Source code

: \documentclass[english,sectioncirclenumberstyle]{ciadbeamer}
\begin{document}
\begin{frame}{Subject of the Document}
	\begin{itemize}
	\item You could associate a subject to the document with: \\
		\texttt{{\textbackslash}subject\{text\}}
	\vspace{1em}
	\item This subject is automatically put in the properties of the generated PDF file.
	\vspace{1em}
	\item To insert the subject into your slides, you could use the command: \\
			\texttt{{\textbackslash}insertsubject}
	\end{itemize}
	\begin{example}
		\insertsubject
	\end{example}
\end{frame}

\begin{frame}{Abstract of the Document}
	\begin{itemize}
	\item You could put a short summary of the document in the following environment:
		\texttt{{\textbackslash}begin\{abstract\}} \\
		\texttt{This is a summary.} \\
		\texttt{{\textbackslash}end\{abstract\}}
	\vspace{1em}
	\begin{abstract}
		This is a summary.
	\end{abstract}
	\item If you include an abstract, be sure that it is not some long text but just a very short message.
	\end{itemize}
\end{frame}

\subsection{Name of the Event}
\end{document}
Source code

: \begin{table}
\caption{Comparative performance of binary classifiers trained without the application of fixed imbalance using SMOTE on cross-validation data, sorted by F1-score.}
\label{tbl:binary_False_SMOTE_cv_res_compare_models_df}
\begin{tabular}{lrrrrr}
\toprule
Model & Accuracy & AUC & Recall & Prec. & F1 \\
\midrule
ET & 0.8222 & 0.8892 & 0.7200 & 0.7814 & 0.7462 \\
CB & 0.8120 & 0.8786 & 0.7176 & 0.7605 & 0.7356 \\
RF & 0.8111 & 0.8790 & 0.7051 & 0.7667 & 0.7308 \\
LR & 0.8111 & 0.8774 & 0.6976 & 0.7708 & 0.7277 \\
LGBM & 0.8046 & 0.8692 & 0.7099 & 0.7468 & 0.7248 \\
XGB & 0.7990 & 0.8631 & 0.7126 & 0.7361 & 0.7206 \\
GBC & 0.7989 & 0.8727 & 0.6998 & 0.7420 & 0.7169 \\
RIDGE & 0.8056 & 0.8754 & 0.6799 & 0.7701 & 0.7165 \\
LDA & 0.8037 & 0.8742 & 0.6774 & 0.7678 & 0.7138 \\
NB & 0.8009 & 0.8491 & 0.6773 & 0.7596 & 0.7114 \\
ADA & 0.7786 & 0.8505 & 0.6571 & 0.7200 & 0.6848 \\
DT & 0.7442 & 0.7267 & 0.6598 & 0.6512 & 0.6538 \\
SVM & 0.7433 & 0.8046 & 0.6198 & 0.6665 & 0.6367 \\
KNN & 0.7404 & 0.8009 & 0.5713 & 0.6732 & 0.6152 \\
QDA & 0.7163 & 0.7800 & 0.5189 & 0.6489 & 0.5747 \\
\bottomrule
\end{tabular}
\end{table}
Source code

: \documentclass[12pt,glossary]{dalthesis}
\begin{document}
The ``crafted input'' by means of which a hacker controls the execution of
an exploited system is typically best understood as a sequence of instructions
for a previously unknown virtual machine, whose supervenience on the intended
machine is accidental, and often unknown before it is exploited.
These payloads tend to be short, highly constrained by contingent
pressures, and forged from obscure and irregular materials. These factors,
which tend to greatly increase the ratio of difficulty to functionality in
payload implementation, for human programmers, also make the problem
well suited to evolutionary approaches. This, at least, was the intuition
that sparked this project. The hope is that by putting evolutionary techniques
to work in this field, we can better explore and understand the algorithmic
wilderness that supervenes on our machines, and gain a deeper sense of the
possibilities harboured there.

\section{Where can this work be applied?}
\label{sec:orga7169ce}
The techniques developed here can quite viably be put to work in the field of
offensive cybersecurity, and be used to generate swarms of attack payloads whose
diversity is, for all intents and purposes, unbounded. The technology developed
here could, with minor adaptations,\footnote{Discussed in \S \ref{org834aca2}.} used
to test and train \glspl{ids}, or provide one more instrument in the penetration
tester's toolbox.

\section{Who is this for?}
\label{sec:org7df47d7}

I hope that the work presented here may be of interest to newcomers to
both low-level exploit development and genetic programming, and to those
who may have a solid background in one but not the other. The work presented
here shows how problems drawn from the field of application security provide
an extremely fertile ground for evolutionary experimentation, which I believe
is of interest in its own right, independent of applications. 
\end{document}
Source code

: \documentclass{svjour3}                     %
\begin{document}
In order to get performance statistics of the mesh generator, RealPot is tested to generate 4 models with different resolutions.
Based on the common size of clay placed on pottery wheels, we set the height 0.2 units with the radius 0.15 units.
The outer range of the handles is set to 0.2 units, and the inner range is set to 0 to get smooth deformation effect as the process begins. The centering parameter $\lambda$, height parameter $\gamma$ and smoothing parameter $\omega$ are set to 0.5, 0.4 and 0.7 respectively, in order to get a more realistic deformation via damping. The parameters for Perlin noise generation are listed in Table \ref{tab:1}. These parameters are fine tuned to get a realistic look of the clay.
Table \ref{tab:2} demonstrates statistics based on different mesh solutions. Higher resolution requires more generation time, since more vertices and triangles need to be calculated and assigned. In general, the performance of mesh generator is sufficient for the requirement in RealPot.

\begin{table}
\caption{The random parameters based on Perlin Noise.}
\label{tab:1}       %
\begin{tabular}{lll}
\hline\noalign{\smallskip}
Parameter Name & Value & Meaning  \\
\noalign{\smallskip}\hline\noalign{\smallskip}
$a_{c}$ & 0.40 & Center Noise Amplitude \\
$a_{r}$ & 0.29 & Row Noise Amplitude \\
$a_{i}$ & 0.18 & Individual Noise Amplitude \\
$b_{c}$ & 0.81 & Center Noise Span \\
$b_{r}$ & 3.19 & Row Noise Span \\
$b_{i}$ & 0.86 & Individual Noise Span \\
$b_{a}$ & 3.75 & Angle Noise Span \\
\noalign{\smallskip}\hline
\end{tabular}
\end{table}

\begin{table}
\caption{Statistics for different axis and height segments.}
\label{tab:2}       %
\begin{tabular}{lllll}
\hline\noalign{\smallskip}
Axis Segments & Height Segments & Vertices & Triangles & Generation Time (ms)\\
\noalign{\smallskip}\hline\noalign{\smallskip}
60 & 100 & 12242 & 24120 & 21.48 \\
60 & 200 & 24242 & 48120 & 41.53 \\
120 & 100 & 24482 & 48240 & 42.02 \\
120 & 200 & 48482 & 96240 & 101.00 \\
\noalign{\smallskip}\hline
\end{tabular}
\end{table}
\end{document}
################
■ Aim of the exercise: Return the data in full, with each line kept exactly as it is.

■ Response area:
Source code

: \documentclass[english,sectioncirclenumberstyle]{ciadbeamer}
\begin{document}
\begin{frame}{Subject of the Document}
	\begin{itemize}
	\item You could associate a subject to the document with: \\
		\texttt{{\textbackslash}subject\{text\}}
	\vspace{1em}
	\item This subject is automatically put in the properties of the generated PDF file.
	\vspace{1em}
	\item To insert the subject into your slides, you could use the command: \\
			\texttt{{\textbackslash}insertsubject}
	\end{itemize}
	\begin{example}
		\insertsubject
	\end{example}
\end{frame}

\begin{frame}{Abstract of the Document}
	\begin{itemize}
	\item You could put a short summary of the document in the following environment:
		\texttt{{\textbackslash}begin\{abstract\}} \\
		\texttt{This is a summary.} \\
		\texttt{{\textbackslash}end\{abstract\}}
	\vspace{1em}
	\begin{abstract}
		This is a summary.
	\end{abstract}
	\item If you include an abstract, be sure that it is not some long text but just a very short message.
	\end{itemize}
\end{frame}

\subsection{Name of the Event}
\end{document}
Source code

: \begin{table}
\caption{Comparative performance of binary classifiers trained without the application of fixed imbalance using SMOTE on cross-validation data, sorted by F1-score.}
\label{tbl:binary_False_SMOTE_cv_res_compare_models_df}
\begin{tabular}{lrrrrr}
\toprule
Model & Accuracy & AUC & Recall & Prec. & F1 \\
\midrule
ET & 0.8222 & 0.8892 & 0.7200 & 0.7814 & 0.7462 \\
CB & 0.8120 & 0.8786 & 0.7176 & 0.7605 & 0.7356 \\
RF & 0.8111 & 0.8790 & 0.7051 & 0.7667 & 0.7308 \\
LR & 0.8111 & 0.8774 & 0.6976 & 0.7708 & 0.7277 \\
LGBM & 0.8046 & 0.8692 & 0.7099 & 0.7468 & 0.7248 \\
XGB & 0.7990 & 0.8631 & 0.7126 & 0.7361 & 0.7206 \\
GBC & 0.7989 & 0.8727 & 0.6998 & 0.7420 & 0.7169 \\
RIDGE & 0.8056 & 0.8754 & 0.6799 & 0.7701 & 0.7165 \\
LDA & 0.8037 & 0.8742 & 0.6774 & 0.7678 & 0.7138 \\
NB & 0.8009 & 0.8491 & 0.6773 & 0.7596 & 0.7114 \\
ADA & 0.7786 & 0.8505 & 0.6571 & 0.7200 & 0.6848 \\
DT & 0.7442 & 0.7267 & 0.6598 & 0.6512 & 0.6538 \\
SVM & 0.7433 & 0.8046 & 0.6198 & 0.6665 & 0.6367 \\
KNN & 0.7404 & 0.8009 & 0.5713 & 0.6732 & 0.6152 \\
QDA & 0.7163 & 0.7800 & 0.5189 & 0.6489 & 0.5747 \\
\bottomrule
\end{tabular}
\end{table}
Source code

: \documentclass[12pt,glossary]{dalthesis}
\begin{document}
The ``crafted input'' by means of which a hacker controls the execution of
an exploited system is typically best understood as a sequence of instructions
for a previously unknown virtual machine, whose supervenience on the intended
machine is accidental, and often unknown before it is exploited.
These payloads tend to be short, highly constrained by contingent
pressures, and forged from obscure and irregular materials. These factors,
which tend to greatly increase the ratio of difficulty to functionality in
payload implementation, for human programmers, also make the problem
well suited to evolutionary approaches. This, at least, was the intuition
that sparked this project. The hope is that by putting evolutionary techniques
to work in this field, we can better explore and understand the algorithmic
wilderness that supervenes on our machines, and gain a deeper sense of the
possibilities harboured there.

\section{Where can this work be applied?}
\label{sec:orga7169ce}
The techniques developed here can quite viably be put to work in the field of
offensive cybersecurity, and be used to generate swarms of attack payloads whose
diversity is, for all intents and purposes, unbounded. The technology developed
here could, with minor adaptations,\footnote{Discussed in \S \ref{org834aca2}.} used
to test and train \glspl{ids}, or provide one more instrument in the penetration
tester's toolbox.

\section{Who is this for?}
\label{sec:org7df47d7}

I hope that the work presented here may be of interest to newcomers to
both low-level exploit development and genetic programming, and to those
who may have a solid background in one but not the other. The work presented
here shows how problems drawn from the field of application security provide
an extremely fertile ground for evolutionary experimentation, which I believe
is of interest in its own right, independent of applications. 
\end{document}
Source code

: \documentclass{svjour3}                     %
\begin{document}
In order to get performance statistics of the mesh generator, RealPot is tested to generate 4 models with different resolutions.
Based on the common size of clay placed on pottery wheels, we set the height 0.2 units with the radius 0.15 units.
The outer range of the handles is set to 0.2 units, and the inner range is set to 0 to get smooth deformation effect as the process begins. The centering parameter $\lambda$, height parameter $\gamma$ and smoothing parameter $\omega$ are set to 0.5, 0.4 and 0.7 respectively, in order to get a more realistic deformation via damping. The parameters for Perlin noise generation are listed in Table \ref{tab:1}. These parameters are fine tuned to get a realistic look of the clay.
Table \ref{tab:2} demonstrates statistics based on different mesh solutions. Higher resolution requires more generation time, since more vertices and triangles need to be calculated and assigned. In general, the performance of mesh generator is sufficient for the requirement in RealPot.

\begin{table}
\caption{The random parameters based on Perlin Noise.}
\label{tab:1}       %
\begin{tabular}{lll}
\hline\noalign{\smallskip}
Parameter Name & Value & Meaning  \\
\noalign{\smallskip}\hline\noalign{\smallskip}
$a_{c}$ & 0.40 & Center Noise Amplitude \\
$a_{r}$ & 0.29 & Row Noise Amplitude \\
$a_{i}$ & 0.18 & Individual Noise Amplitude \\
$b_{c}$ & 0.81 & Center Noise Span \\
$b_{r}$ & 3.19 & Row Noise Span \\
$b_{i}$ & 0.86 & Individual Noise Span \\
$b_{a}$ & 3.75 & Angle Noise Span \\
\noalign{\smallskip}\hline
\end{tabular}
\end{table}

\begin{table}
\caption{Statistics for different axis and height segments.}
\label{tab:2}       %
\begin{tabular}{lllll}
\hline\noalign{\smallskip}
Axis Segments & Height Segments & Vertices & Triangles & Generation Time (ms)\\
\noalign{\smallskip}\hline\noalign{\smallskip}
60 & 100 & 12242 & 24120 & 21.48 \\
60 & 200 & 24242 & 48120 & 41.53 \\
120 & 100 & 24482 & 48240 & 42.02 \\
120 & 200 & 48482 & 96240 & 101.00 \\
\noalign{\smallskip}\hline
\end{tabular}
\end{table}
\end{document}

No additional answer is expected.